DATA SHOWN Block Start

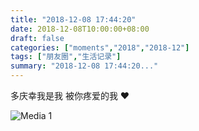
 ```yaml
---
title: "2018-12-08 17:44:20"
date: 2018-12-08T10:00:00+08:00
draft: false
categories: ["moments","2018","2018-12"]
tags: ["朋友圈","生活记录"]
summary: "2018-12-08 17:44:20..."
---
```


多庆幸我是我
被你疼爱的我
❤️

![Media 1](/Moments/photos/2018-12-08/201812081744200.jpg)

DATA SHOWN Block End

▶ **TASK ITEM**
Transcribe each entry exactly, pictures excluded.

▶ **REPLY TO THE EXERCISE**
 ```yaml
---
title: "2018-12-08 17:44:20"
date: 2018-12-08T10:00:00+08:00
draft: false
categories: ["moments","2018","2018-12"]
tags: ["朋友圈","生活记录"]
summary: "2018-12-08 17:44:20..."
---
```


多庆幸我是我
被你疼爱的我
❤️

![Media 1](/Moments/photos/2018-12-08/201812081744200.jpg)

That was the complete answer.